— Source data —
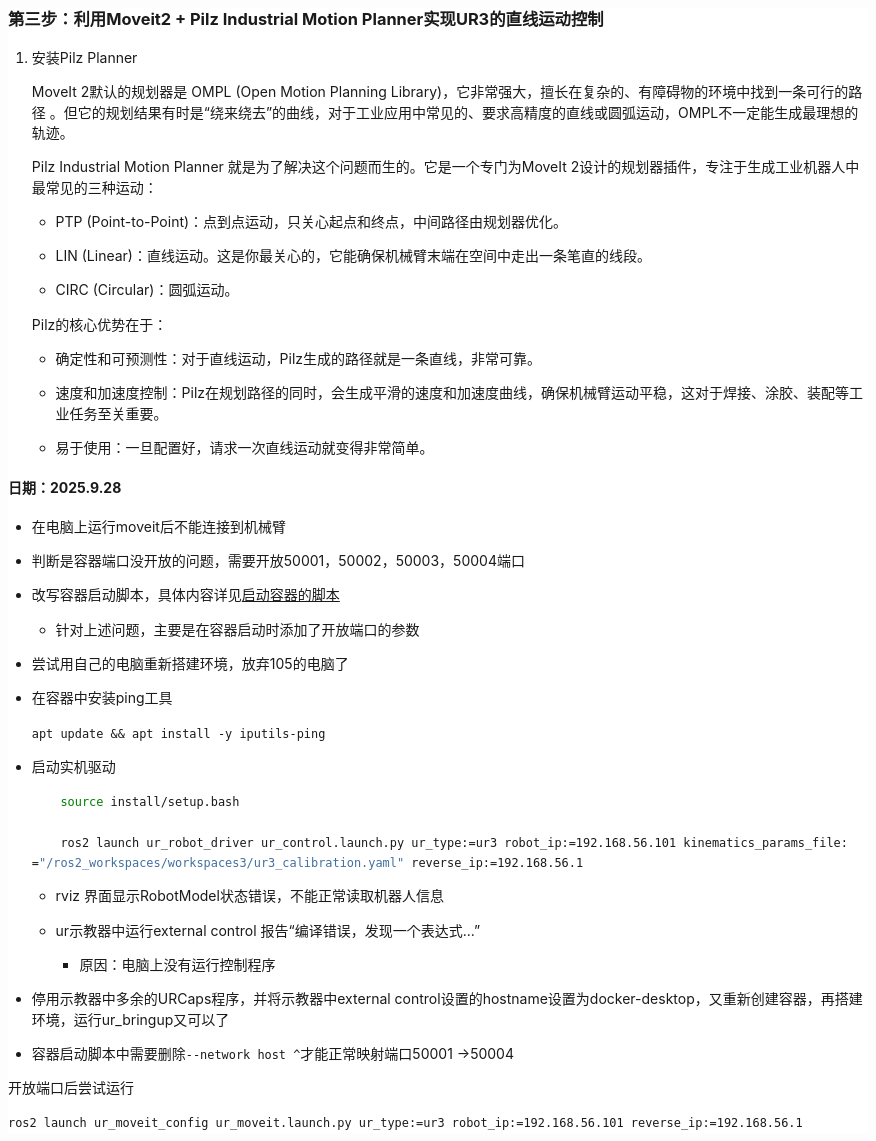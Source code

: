 ### 第三步：利用Moveit2 + Pilz Industrial Motion Planner实现UR3的直线运动控制

  1. 安装Pilz Planner

      MoveIt 2默认的规划器是      OMPL (Open Motion Planning Library)，它非常强大，擅长在复杂的、有障碍物的环境中找到一条可行的路径 。但它的规划结果有时是“绕来绕去”的曲线，对于工业应用中常见的、要求高精度的直线或圆弧运动，OMPL不一定能生成最理想的轨迹。

      Pilz Industrial Motion Planner 就是为了解决这个问题而生的。它是一个专门为MoveIt 2设计的规划器插件，专注于生成工业机器人中最常见的三种运动：

      - PTP (Point-to-Point)：点到点运动，只关心起点和终点，中间路径由规划器优化。

      - LIN (Linear)：直线运动。这是你最关心的，它能确保机械臂末端在空间中走出一条笔直的线段。

      - CIRC (Circular)：圆弧运动。

      Pilz的核心优势在于：

      - 确定性和可预测性：对于直线运动，Pilz生成的路径就是一条直线，非常可靠。

      - 速度和加速度控制：Pilz在规划路径的同时，会生成平滑的速度和加速度曲线，确保机械臂运动平稳，这对于焊接、涂胶、装配等工业任务至关重要。

      - 易于使用：一旦配置好，请求一次直线运动就变得非常简单。

#### 日期：2025.9.28

- 在电脑上运行moveit后不能连接到机械臂

- 判断是容器端口没开放的问题，需要开放50001，50002，50003，50004端口

- 改写容器启动脚本，具体内容详见[启动容器的脚本](./启动容器的脚本.md)
  - 针对上述问题，主要是在容器启动时添加了开放端口的参数

- 尝试用自己的电脑重新搭建环境，放弃105的电脑了

- 在容器中安装ping工具

    ```
    apt update && apt install -y iputils-ping
    ```

- 启动实机驱动

    ```bash
        source install/setup.bash

        ros2 launch ur_robot_driver ur_control.launch.py ur_type:=ur3 robot_ip:=192.168.56.101 kinematics_params_file:="/ros2_workspaces/workspaces3/ur3_calibration.yaml" reverse_ip:=192.168.56.1 
    ```
    - rviz 界面显示RobotModel状态错误，不能正常读取机器人信息
    - ur示教器中运行external control 报告“编译错误，发现一个表达式...”
        
        - 原因：电脑上没有运行控制程序 
  
- 停用示教器中多余的URCaps程序，并将示教器中external control设置的hostname设置为docker-desktop，又重新创建容器，再搭建环境，运行ur_bringup又可以了

- 容器启动脚本中需要删除`--network host ^`才能正常映射端口50001 ->50004

开放端口后尝试运行
```bash
ros2 launch ur_moveit_config ur_moveit.launch.py ur_type:=ur3 robot_ip:=192.168.56.101 reverse_ip:=192.168.56.1 
```
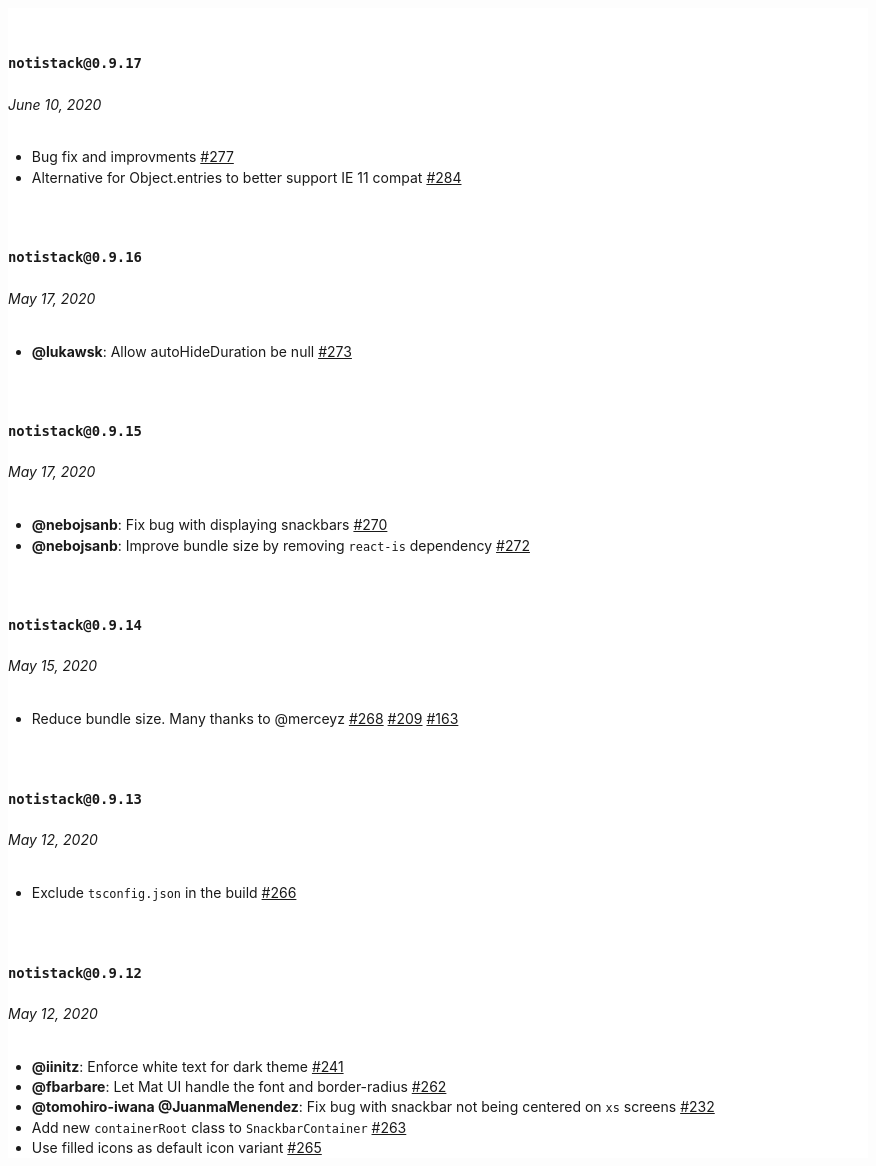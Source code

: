 <br />

### `notistack@0.9.17`
###### June 10, 2020
* Bug fix and improvments [#277](https://github.com/iamhosseindhv/notistack/issues/277) 
* Alternative for Object.entries to better support IE 11 compat [#284](https://github.com/iamhosseindhv/notistack/pull/284)


<br />

### `notistack@0.9.16`
###### May 17, 2020
* **@lukawsk**: Allow autoHideDuration be null [#273](https://github.com/iamhosseindhv/notistack/pull/273) 


<br />


### `notistack@0.9.15`
###### May 17, 2020
* **@nebojsanb**: Fix bug with displaying snackbars [#270](https://github.com/iamhosseindhv/notistack/issues/270) 
* **@nebojsanb**: Improve bundle size by removing `react-is` dependency [#272](https://github.com/iamhosseindhv/notistack/pull/272)

<br />


### `notistack@0.9.14`
###### May 15, 2020
* Reduce bundle size. Many thanks to @merceyz [#268](https://github.com/iamhosseindhv/notistack/pull/268) [#209](https://github.com/iamhosseindhv/notistack/pull/209) [#163](https://github.com/iamhosseindhv/notistack/issues/163)


<br />


### `notistack@0.9.13`
###### May 12, 2020
* Exclude `tsconfig.json` in the build [#266](https://github.com/iamhosseindhv/notistack/pull/266)



<br />


### `notistack@0.9.12`
###### May 12, 2020
* **@iinitz**: Enforce white text for dark theme [#241](https://github.com/iamhosseindhv/notistack/pull/241)
* **@fbarbare**: Let Mat UI handle the font and border-radius [#262](https://github.com/iamhosseindhv/notistack/pull/262)
* **@tomohiro-iwana @JuanmaMenendez**: Fix bug with snackbar not being centered on `xs` screens [#232](https://github.com/iamhosseindhv/notistack/issues/232)
* Add new `containerRoot` class to `SnackbarContainer` [#263](https://github.com/iamhosseindhv/notistack/pull/263)
* Use filled icons as default icon variant [#265](https://github.com/iamhosseindhv/notistack/pull/265)
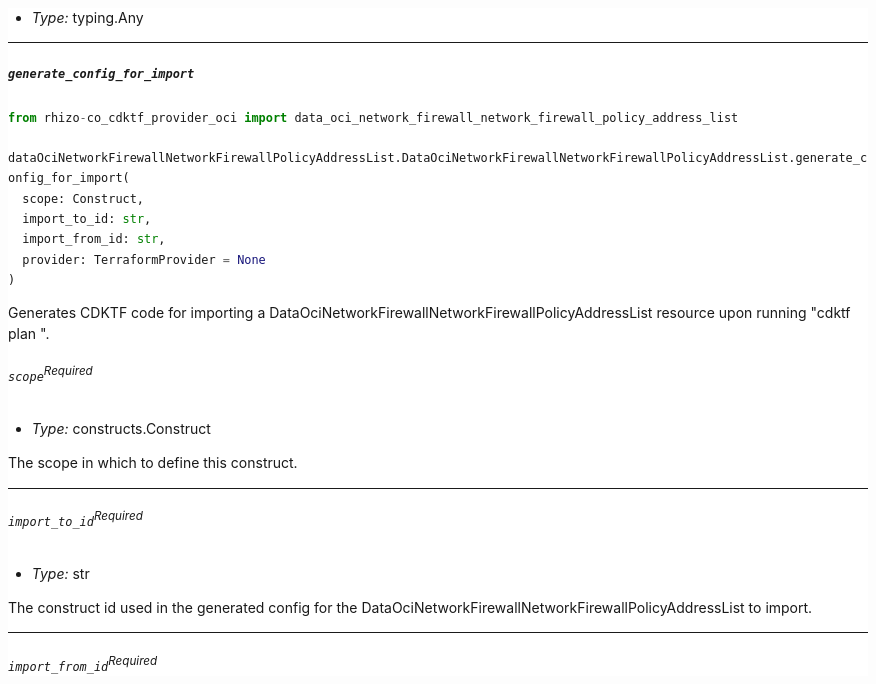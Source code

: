 - *Type:* typing.Any

---

##### `generate_config_for_import` <a name="generate_config_for_import" id="rhizo-co-terraform-provider-oci.dataOciNetworkFirewallNetworkFirewallPolicyAddressList.DataOciNetworkFirewallNetworkFirewallPolicyAddressList.generateConfigForImport"></a>

```python
from rhizo-co_cdktf_provider_oci import data_oci_network_firewall_network_firewall_policy_address_list

dataOciNetworkFirewallNetworkFirewallPolicyAddressList.DataOciNetworkFirewallNetworkFirewallPolicyAddressList.generate_config_for_import(
  scope: Construct,
  import_to_id: str,
  import_from_id: str,
  provider: TerraformProvider = None
)
```

Generates CDKTF code for importing a DataOciNetworkFirewallNetworkFirewallPolicyAddressList resource upon running "cdktf plan <stack-name>".

###### `scope`<sup>Required</sup> <a name="scope" id="rhizo-co-terraform-provider-oci.dataOciNetworkFirewallNetworkFirewallPolicyAddressList.DataOciNetworkFirewallNetworkFirewallPolicyAddressList.generateConfigForImport.parameter.scope"></a>

- *Type:* constructs.Construct

The scope in which to define this construct.

---

###### `import_to_id`<sup>Required</sup> <a name="import_to_id" id="rhizo-co-terraform-provider-oci.dataOciNetworkFirewallNetworkFirewallPolicyAddressList.DataOciNetworkFirewallNetworkFirewallPolicyAddressList.generateConfigForImport.parameter.importToId"></a>

- *Type:* str

The construct id used in the generated config for the DataOciNetworkFirewallNetworkFirewallPolicyAddressList to import.

---

###### `import_from_id`<sup>Required</sup> <a name="import_from_id" id="rhizo-co-terraform-provider-oci.dataOciNetworkFirewallNetworkFirewallPolicyAddressList.DataOciNetworkFirewallNetworkFirewallPolicyAddressList.generateConfigForImport.parameter.importFromId"></a>
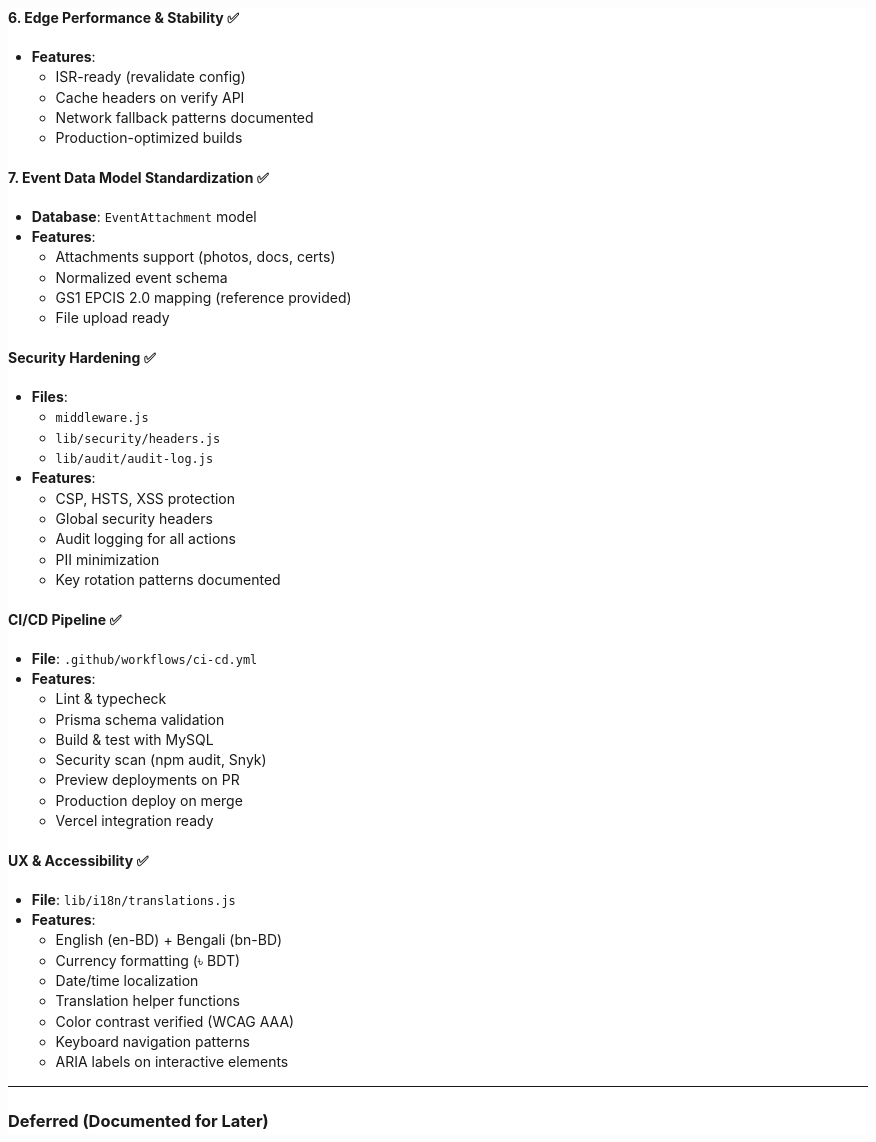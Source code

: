 #### 6. Edge Performance & Stability ✅
- **Features**:
  - ISR-ready (revalidate config)
  - Cache headers on verify API
  - Network fallback patterns documented
  - Production-optimized builds

#### 7. Event Data Model Standardization ✅
- **Database**: `EventAttachment` model
- **Features**:
  - Attachments support (photos, docs, certs)
  - Normalized event schema
  - GS1 EPCIS 2.0 mapping (reference provided)
  - File upload ready

#### Security Hardening ✅
- **Files**: 
  - `middleware.js`
  - `lib/security/headers.js`
  - `lib/audit/audit-log.js`
- **Features**:
  - CSP, HSTS, XSS protection
  - Global security headers
  - Audit logging for all actions
  - PII minimization
  - Key rotation patterns documented

#### CI/CD Pipeline ✅
- **File**: `.github/workflows/ci-cd.yml`
- **Features**:
  - Lint & typecheck
  - Prisma schema validation
  - Build & test with MySQL
  - Security scan (npm audit, Snyk)
  - Preview deployments on PR
  - Production deploy on merge
  - Vercel integration ready

#### UX & Accessibility ✅
- **File**: `lib/i18n/translations.js`
- **Features**:
  - English (en-BD) + Bengali (bn-BD)
  - Currency formatting (৳ BDT)
  - Date/time localization
  - Translation helper functions
  - Color contrast verified (WCAG AAA)
  - Keyboard navigation patterns
  - ARIA labels on interactive elements

---

### Deferred (Documented for Later)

— Task item —
Provide the number of lines above containing "with" and nothing else.

— Exercise output —
3